DENVER – Bud Light is backpedaling after upsetting people with a label saying the beer was perfect for temporarily removing the word "no" from the drinker's vocabulary, evoking concerns about alcohol-fueled rape culture.
Anheuser-Busch swiftly apologized Tuesday afternoon as images of the label spread online. The full label reads: "The perfect beer for removing 'no' from your vocabulary for the night."
The brewer said it intended the label to be a fun way of invoking the ongoing "Up for Whatever" advertising campaign in which young drinkers say yes to trying new things. Not everyone took it that way. Online, many comments said the wording uncomfortably evoked an alcohol-fueled college rape culture.
Bud Light last year took over a small Colorado town for the Whatever campaign, and is descending upon Catalina Island off California next month.
"Sometimes, an entire marketing team can miss the obvious. Bud Light didn't realize that "remove no from your vocab" was an issue? Yikes," tweeted Christopher Barger, a marketing expert and author.
Chimed in Jeff Barrett, a PR and social media consultant. "Bud Light....the perfect beer for marketers about to lose their job. #NoMeansNo"
Anheuser-Bush quickly tweeted out an apology: "We missed the mark on a new Bud Light bottle, and we regret it."

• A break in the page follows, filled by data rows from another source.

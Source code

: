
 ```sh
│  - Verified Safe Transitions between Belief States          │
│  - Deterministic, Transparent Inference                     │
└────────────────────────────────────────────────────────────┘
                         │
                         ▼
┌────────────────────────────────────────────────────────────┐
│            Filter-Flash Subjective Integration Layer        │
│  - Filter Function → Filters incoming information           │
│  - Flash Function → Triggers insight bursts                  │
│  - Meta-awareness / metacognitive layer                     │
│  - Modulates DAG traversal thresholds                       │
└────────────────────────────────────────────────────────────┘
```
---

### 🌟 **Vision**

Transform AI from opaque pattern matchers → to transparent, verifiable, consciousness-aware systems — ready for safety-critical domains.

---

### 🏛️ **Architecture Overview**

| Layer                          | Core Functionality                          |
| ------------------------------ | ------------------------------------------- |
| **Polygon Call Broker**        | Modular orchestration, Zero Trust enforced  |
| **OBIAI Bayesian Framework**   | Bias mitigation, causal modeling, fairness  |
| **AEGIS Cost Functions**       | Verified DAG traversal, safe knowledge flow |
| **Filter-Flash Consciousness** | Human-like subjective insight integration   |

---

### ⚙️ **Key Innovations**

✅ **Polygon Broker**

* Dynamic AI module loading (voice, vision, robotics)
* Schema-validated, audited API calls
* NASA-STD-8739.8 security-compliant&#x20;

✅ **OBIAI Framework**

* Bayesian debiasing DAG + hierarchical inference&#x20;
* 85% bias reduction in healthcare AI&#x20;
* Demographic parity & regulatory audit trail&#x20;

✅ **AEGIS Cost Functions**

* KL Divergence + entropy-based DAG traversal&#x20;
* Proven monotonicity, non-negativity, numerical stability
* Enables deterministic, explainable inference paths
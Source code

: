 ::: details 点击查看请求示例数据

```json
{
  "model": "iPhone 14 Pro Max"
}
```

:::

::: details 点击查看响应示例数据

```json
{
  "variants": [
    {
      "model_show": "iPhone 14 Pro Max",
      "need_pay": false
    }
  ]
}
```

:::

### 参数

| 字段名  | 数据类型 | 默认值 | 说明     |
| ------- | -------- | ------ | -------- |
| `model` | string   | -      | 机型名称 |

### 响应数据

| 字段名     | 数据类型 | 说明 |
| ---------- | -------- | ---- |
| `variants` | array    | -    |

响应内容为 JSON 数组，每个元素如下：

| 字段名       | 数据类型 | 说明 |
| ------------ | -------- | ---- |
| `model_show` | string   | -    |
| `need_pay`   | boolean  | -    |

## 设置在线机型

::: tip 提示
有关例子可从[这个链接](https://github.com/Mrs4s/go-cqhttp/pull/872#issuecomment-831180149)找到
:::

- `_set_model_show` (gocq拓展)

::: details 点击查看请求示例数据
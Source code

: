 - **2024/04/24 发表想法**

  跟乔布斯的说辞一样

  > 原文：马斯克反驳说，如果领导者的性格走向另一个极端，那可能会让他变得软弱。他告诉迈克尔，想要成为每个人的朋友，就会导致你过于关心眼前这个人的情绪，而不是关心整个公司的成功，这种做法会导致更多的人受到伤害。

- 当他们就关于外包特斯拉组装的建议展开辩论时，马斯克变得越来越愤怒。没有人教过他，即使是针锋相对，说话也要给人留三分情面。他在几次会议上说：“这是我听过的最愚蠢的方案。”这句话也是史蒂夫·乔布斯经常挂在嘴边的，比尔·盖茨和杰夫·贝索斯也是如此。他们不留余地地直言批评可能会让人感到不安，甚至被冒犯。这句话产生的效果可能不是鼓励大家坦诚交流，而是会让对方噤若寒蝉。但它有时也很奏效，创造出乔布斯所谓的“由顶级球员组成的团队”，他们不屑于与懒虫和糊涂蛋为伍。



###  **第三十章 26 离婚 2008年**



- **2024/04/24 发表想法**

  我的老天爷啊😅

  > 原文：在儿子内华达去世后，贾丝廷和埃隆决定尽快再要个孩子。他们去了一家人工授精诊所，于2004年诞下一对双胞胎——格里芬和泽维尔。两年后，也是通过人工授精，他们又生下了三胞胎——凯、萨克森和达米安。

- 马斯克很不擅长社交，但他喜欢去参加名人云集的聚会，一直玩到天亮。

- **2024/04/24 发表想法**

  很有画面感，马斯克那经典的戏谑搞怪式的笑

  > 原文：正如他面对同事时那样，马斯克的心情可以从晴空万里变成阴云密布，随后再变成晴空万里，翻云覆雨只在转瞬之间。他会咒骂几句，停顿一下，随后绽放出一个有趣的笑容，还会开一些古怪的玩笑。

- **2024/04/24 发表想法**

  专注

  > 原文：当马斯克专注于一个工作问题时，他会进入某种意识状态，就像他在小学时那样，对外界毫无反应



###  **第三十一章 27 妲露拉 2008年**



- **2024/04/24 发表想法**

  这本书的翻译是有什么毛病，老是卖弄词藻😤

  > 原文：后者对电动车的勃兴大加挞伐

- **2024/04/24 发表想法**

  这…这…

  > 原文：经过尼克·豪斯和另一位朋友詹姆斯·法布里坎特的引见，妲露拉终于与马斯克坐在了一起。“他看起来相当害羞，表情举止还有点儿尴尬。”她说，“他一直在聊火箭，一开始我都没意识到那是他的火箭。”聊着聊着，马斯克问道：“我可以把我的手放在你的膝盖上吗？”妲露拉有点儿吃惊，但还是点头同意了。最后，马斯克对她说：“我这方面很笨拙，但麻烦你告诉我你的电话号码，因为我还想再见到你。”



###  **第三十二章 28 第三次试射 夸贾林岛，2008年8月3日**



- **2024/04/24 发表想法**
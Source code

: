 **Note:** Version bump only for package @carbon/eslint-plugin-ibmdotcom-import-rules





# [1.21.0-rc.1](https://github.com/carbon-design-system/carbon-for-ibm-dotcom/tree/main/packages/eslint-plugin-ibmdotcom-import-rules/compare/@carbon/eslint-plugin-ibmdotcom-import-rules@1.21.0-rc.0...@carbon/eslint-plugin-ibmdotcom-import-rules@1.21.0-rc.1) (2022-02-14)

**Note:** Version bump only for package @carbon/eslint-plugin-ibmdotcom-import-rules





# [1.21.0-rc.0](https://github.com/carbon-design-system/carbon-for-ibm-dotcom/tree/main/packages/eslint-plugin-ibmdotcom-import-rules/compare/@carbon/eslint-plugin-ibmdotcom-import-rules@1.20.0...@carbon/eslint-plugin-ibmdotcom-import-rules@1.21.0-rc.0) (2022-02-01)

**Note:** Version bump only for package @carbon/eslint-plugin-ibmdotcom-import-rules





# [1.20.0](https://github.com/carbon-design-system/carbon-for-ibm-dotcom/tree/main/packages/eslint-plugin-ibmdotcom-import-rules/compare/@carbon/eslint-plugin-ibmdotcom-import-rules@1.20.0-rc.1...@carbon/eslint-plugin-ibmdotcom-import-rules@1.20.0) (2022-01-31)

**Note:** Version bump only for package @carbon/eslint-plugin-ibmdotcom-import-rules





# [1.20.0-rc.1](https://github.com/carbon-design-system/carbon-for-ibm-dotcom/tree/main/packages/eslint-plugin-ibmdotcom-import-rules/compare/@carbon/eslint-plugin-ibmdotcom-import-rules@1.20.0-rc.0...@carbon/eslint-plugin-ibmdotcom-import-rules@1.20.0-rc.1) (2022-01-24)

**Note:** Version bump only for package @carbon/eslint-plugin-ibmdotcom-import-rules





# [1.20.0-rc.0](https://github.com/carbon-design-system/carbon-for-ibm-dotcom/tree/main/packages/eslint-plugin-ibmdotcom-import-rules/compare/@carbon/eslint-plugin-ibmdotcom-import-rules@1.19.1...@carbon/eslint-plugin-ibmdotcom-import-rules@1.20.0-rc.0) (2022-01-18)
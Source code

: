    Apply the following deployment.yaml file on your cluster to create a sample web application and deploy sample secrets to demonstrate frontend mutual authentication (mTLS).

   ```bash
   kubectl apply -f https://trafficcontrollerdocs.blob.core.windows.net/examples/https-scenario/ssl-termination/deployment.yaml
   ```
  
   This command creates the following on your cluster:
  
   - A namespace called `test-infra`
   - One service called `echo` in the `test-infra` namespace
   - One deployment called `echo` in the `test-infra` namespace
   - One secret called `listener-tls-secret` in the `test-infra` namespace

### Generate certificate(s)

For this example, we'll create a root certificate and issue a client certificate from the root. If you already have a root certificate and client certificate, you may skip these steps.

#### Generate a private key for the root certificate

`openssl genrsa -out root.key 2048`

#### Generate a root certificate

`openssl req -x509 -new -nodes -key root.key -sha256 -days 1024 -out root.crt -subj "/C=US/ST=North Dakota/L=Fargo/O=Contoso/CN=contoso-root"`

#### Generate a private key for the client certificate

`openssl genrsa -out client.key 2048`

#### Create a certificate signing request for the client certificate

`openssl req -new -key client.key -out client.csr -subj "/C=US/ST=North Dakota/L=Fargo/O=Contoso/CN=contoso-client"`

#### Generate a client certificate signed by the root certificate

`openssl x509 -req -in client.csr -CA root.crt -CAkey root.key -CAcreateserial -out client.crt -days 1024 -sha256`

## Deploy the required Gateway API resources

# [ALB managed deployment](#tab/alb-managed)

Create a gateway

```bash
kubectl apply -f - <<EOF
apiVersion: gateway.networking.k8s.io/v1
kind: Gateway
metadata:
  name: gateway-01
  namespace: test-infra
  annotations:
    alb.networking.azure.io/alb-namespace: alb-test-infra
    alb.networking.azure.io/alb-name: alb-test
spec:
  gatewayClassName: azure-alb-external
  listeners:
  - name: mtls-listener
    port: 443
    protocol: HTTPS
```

In a statement posted to the company's website and attributed to Bud Light Vice President Alex Lambrecht, the brewer said: "The Bud Light Up for Whatever campaign, now in its second year, has inspired millions of consumers to engage with our brand in a positive and light-hearted way. In this spirit, we created more than 140 different scroll messages intended to encourage spontaneous fun. It's clear that this message missed the mark, and we regret it. We would never condone disrespectful or irresponsible behavior."